Jerome J. Duff, St. Louis, Mo., for appellant.

Paul S. Brown, of Moser, Marsalek, Carpenter, Cleary & Jaeckel, St. Louis, Mo., made argument for appellee and filed brief with F. X. Cleary, St. Louis, Mo.

Before VAN OOSTERHOUT, BLACKMUN and MEHAFFY, Circuit Judges.

BLACKMUN, Circuit Judge.


Allstate Insurance Company insured Bertha Merrick under a disability policy calling for the payment of $50 per week so long as she was continuously and totally disabled as a result of an injury sustained in an automobile accident. Thereafter, and while the policy was in effect, she suffered injury in such an accident. She brings this action, removed from state court, against Allstate to recover, on grounds of alleged breach, repudiation, and abandonment of the contract, all future sums payable under the policy during her life expectancy, and, pursuant to Mo.Rev.Stat. § 375.420 (1959), V.A.M.S., additional punitive damages and an attorney's fee for the defendant's vexatious refusal to pay. Chief Judge Harper ordered the entry of summary judgment in favor of Allstate. 236 F. Supp. 451.

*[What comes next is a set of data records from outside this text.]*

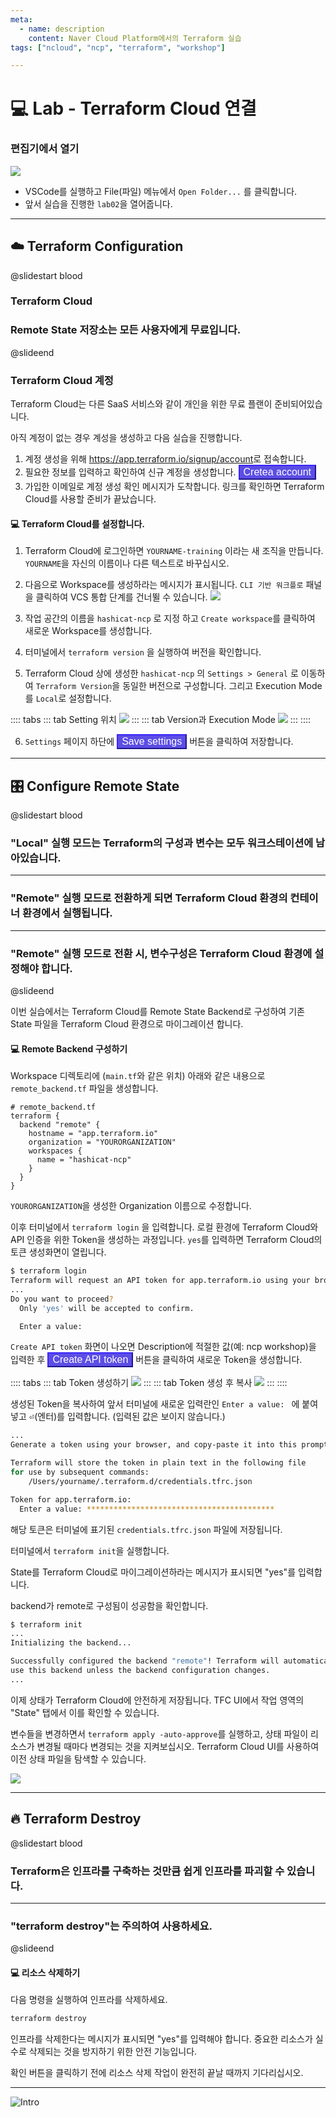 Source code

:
 ```yaml
---
meta:
  - name: description
    content: Naver Cloud Platform에서의 Terraform 실습
tags: ["ncloud", "ncp", "terraform", "workshop"]

---
```


# :computer: Lab - Terraform Cloud 연결

### 편집기에서 열기

![](./image/lab1-02.png)

- VSCode를 실행하고 File(파일) 메뉴에서 `Open Folder...` 를 클릭합니다.
- 앞서 실습을 진행한 `lab02`을 열어줍니다.

---
## ☁️ Terraform Configuration

@slidestart blood

### Terraform Cloud
### Remote State 저장소는 모든 사용자에게 무료입니다.

@slideend

### Terraform Cloud 계정

Terraform Cloud는 다른 SaaS 서비스와 같이 개인을 위한 무료 플랜이 준비되어있습니다.

아직 계정이 없는 경우 계성을 생성하고 다음 실습을 진행합니다.

1. 계정 생성을 위해 <https://app.terraform.io/signup/account>로 접속합니다.
2. 필요한 정보를 입력하고 확인하여 신규 계정을 생성합니다. <button style='border-color: #3322de; background-color: #5c4ee5; color: #fff; font-size: 1rem;'>Cretea account</button>
3. 가입한 이메일로 계정 생성 확인 메시지가 도착합니다. 링크를 확인하면 Terraform Cloud를 사용할 준비가 끝났습니다.

#### :computer: Terraform Cloud를 설정합니다.

1. Terraform Cloud에 로그인하면 `YOURNAME-training` 이라는 새 조직을 만듭니다. `YOURNAME`을 자신의 이름이나 다른 텍스트로 바꾸십시오.

2. 다음으로 Workspace를 생성하라는 메시지가 표시됩니다. `CLI 기반 워크플로` 패널을 클릭하여 VCS 통합 단계를 건너뛸 수 있습니다.
![](./image/lab6-01.png)

3. 작업 공간의 이름을 `hashicat-ncp` 로 지정 하고 `Create workspace`를 클릭하여 새로운 Workspace를 생성합니다.

4. 터미널에서 `terraform version` 을 실행하여 버전을 확인합니다.

5. Terraform Cloud 상에 생성한 `hashicat-ncp` 의 `Settings > General` 로 이동하여 `Terraform Version`을 동일한 버전으로 구성합니다. 그리고 Execution Mode를 `Local`로 설정합니다.

:::: tabs
::: tab Setting 위치
![](./image/lab6-02.png)
:::
::: tab Version과 Execution Mode
![](./image/lab6-03.png)
:::
::::

6. `Settings` 페이지 하단에 <button style='border-color: #3322de; background-color: #5c4ee5; color: #fff; font-size: 1rem;'>Save settings</button> 버튼을 클릭하여 저장합니다.

---
## 🎛️ Configure Remote State

@slidestart blood

### "Local" 실행 모드는 Terraform의 구성과 변수는 모두 워크스테이션에 남아있습니다.

---

### "Remote" 실행 모드로 전환하게 되면 Terraform Cloud 환경의 컨테이너 환경에서 실행됩니다.

---

### "Remote" 실행 모드로 전환 시, 변수구성은 Terraform Cloud 환경에 설정해야 합니다.

@slideend

이번 실습에서는 Terraform Cloud를 Remote State Backend로 구성하여 기존 State 파일을 Terraform Cloud 환경으로 마이그레이션 합니다.

#### :computer: Remote Backend 구성하기

Workspace 디렉토리에 (`main.tf`와 같은 위치) 아래와 같은 내용으로 `remote_backend.tf` 파일을 생성합니다.

```hcl
# remote_backend.tf
terraform {
  backend "remote" {
    hostname = "app.terraform.io"
    organization = "YOURORGANIZATION"
    workspaces {
      name = "hashicat-ncp"
    }
  }
}
```

`YOURORGANIZATION`을 생성한 Organization 이름으로 수정합니다.

이후 터미널에서 `terraform login` 을 입력합니다. 로컬 환경에 Terraform Cloud와 API 인증을 위한 Token을 생성하는 과정입니다. `yes`를 입력하면 Terraform Cloud의 토큰 생성화면이 열립니다.

```bash {1}
$ terraform login
Terraform will request an API token for app.terraform.io using your browser.
...
Do you want to proceed?
  Only 'yes' will be accepted to confirm.

  Enter a value: 
```

`Create API token` 화면이 나오면 Description에 적절한 값(예: ncp workshop)을 입력한 후 <button style='border-color: #3322de; background-color: #5c4ee5; color: #fff; font-size: 1rem;'>Create API token</button> 버튼을 클릭하여 새로운 Token을 생성합니다.

:::: tabs
::: tab Token 생성하기
![](./image/lab6-04.png)
:::
::: tab Token 생성 후 복사
![](./image/lab6-05.png)
:::
::::

생성된 Token을 복사하여 앞서 터미널에 새로운 입력란인 `Enter a value: ` 에 붙여넣고 <kbd>⏎</kbd>(엔터)를 입력합니다. (입력된 값은 보이지 않습니다.)

```bash
...
Generate a token using your browser, and copy-paste it into this prompt.

Terraform will store the token in plain text in the following file
for use by subsequent commands:
    /Users/yourname/.terraform.d/credentials.tfrc.json

Token for app.terraform.io:
  Enter a value: ****************************************** 
```

해당 토큰은 터미널에 표기된 `credentials.tfrc.json` 파일에 저장됩니다.

터미널에서 `terraform init`을 실행합니다. 

State를 Terraform Cloud로 마이그레이션하라는 메시지가 표시되면 "yes"를 입력합니다.

backend가 remote로 구성됨이 성공함을 확인합니다.

```bash {1}
$ terraform init
...
Initializing the backend...

Successfully configured the backend "remote"! Terraform will automatically
use this backend unless the backend configuration changes.
...
```

이제 상태가 Terraform Cloud에 안전하게 저장됩니다. TFC UI에서 작업 영역의 "State" 탭에서 이를 확인할 수 있습니다.

변수들을 변경하면서 `terraform apply -auto-approve`를 실행하고, 상태 파일이 리소스가 변경될 때마다 변경되는 것을 지켜보십시오. Terraform Cloud UI를 사용하여 이전 상태 파일을 탐색할 수 있습니다.

![](./image/lab6-06.png)

---
## 🔥 Terraform Destroy

@slidestart blood

### Terraform은 인프라를 구축하는 것만큼 쉽게 인프라를 파괴할 수 있습니다.

---

### "terraform destroy"는 주의하여 사용하세요.

@slideend

#### :computer: 리소스 삭제하기

다음 명령을 실행하여 인프라를 삭제하세요.

```bash
terraform destroy
```

인프라를 삭제한다는 메시지가 표시되면 "yes"를 입력해야 합니다. 중요한 리소스가 실수로 삭제되는 것을 방지하기 위한 안전 기능입니다.

확인 버튼을 클릭하기 전에 리소스 삭제 작업이 완전히 끝날 때까지 기다리십시오.

---

![Intro](./image/intro_to_terraform_on_ncp_2.png)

The policy was a Missiouri contract and Missouri law governs. The facts are not in dispute. The accident occurred on November 12, 1959. The insured actually has received disability payments under the policy from Allstate but these payments for the most part have been the result of litigation which the plaintiff has instituted. She first sued Allstate in the Circuit Court in the City of Saint Louis. When the insurer then paid all accrued benefits, that action was dismissed by stipulation. Allstate again refused to pay and the plaintiff sued a second time in the United States District Court for the Eastern District of Missouri. That case proceeded to trial and resulted in a judgment for the insured for benefits to the date of completion of the trial. Allstate paid that judgment. Then the insurer again ceased payments and for the third time the plaintiff sued. That action was in the Magistrate Court of the City of Saint Louis. It was dismissed on July 31, 1964, when Allstate made payment to the insured for a stated number of weeks of disability, interest, costs, and statutory damages.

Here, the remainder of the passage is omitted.